### Brief
What you hand back must match the records word for word, with no pictures.

Given entries below:

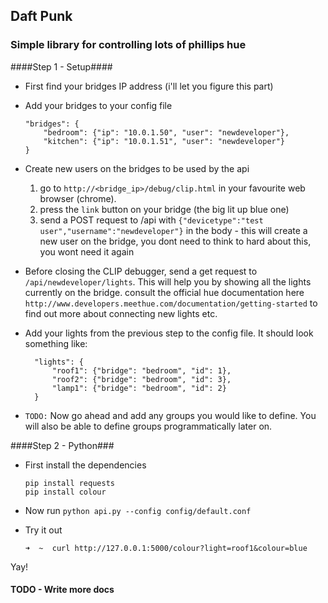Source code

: ## Daft Punk
### Simple library for controlling lots of phillips hue


####Step 1 - Setup####

- First find your bridges IP address (i'll let you figure this part)
- Add your bridges to your config file


      "bridges": {
          "bedroom": {"ip": "10.0.1.50", "user": "newdeveloper"},
          "kitchen": {"ip": "10.0.1.51", "user": "newdeveloper"}
      }     

- Create new users on the bridges to be used by the api
	1. go to `http://<bridge_ip>/debug/clip.html` in your favourite web browser (chrome).
	2. press the `link` button on your bridge (the big lit up blue one)
	3. send a POST request to /api with `{"devicetype":"test user","username":"newdeveloper"}` in the body - this will create a new user on the bridge, you dont need to think to hard about this, you wont need it again
	
- Before closing the CLIP debugger, send a get request to `/api/newdeveloper/lights`. This will help you by showing all the lights currently on the bridge. consult the official hue documentation here `http://www.developers.meethue.com/documentation/getting-started` to find out more about connecting new lights etc.
- Add your lights from the previous step to the config file. It should look something like:
        
        "lights": {
            "roof1": {"bridge": "bedroom", "id": 1},
            "roof2": {"bridge": "bedroom", "id": 3},
            "lamp1": {"bridge": "bedroom", "id": 2}
        }
        

- `TODO:` Now go ahead and add any groups you would like to define. You will also be able to define groups programmatically later on.



####Step 2 - Python###

- First install the dependencies

      pip install requests
      pip install colour

- Now run `python api.py --config config/default.conf`
- Try it out

      ➜  ~  curl http://127.0.0.1:5000/colour?light=roof1&colour=blue

Yay!

#### TODO - Write more docs ####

End of Given entries.

### Task answer
Source code

: ## Daft Punk
### Simple library for controlling lots of phillips hue


####Step 1 - Setup####

- First find your bridges IP address (i'll let you figure this part)
- Add your bridges to your config file


      "bridges": {
          "bedroom": {"ip": "10.0.1.50", "user": "newdeveloper"},
          "kitchen": {"ip": "10.0.1.51", "user": "newdeveloper"}
      }     

- Create new users on the bridges to be used by the api
	1. go to `http://<bridge_ip>/debug/clip.html` in your favourite web browser (chrome).
	2. press the `link` button on your bridge (the big lit up blue one)
	3. send a POST request to /api with `{"devicetype":"test user","username":"newdeveloper"}` in the body - this will create a new user on the bridge, you dont need to think to hard about this, you wont need it again
	
- Before closing the CLIP debugger, send a get request to `/api/newdeveloper/lights`. This will help you by showing all the lights currently on the bridge. consult the official hue documentation here `http://www.developers.meethue.com/documentation/getting-started` to find out more about connecting new lights etc.
- Add your lights from the previous step to the config file. It should look something like:
        
        "lights": {
            "roof1": {"bridge": "bedroom", "id": 1},
            "roof2": {"bridge": "bedroom", "id": 3},
            "lamp1": {"bridge": "bedroom", "id": 2}
        }
        

- `TODO:` Now go ahead and add any groups you would like to define. You will also be able to define groups programmatically later on.



####Step 2 - Python###

- First install the dependencies

      pip install requests
      pip install colour

- Now run `python api.py --config config/default.conf`
- Try it out

      ➜  ~  curl http://127.0.0.1:5000/colour?light=roof1&colour=blue

Yay!

#### TODO - Write more docs ####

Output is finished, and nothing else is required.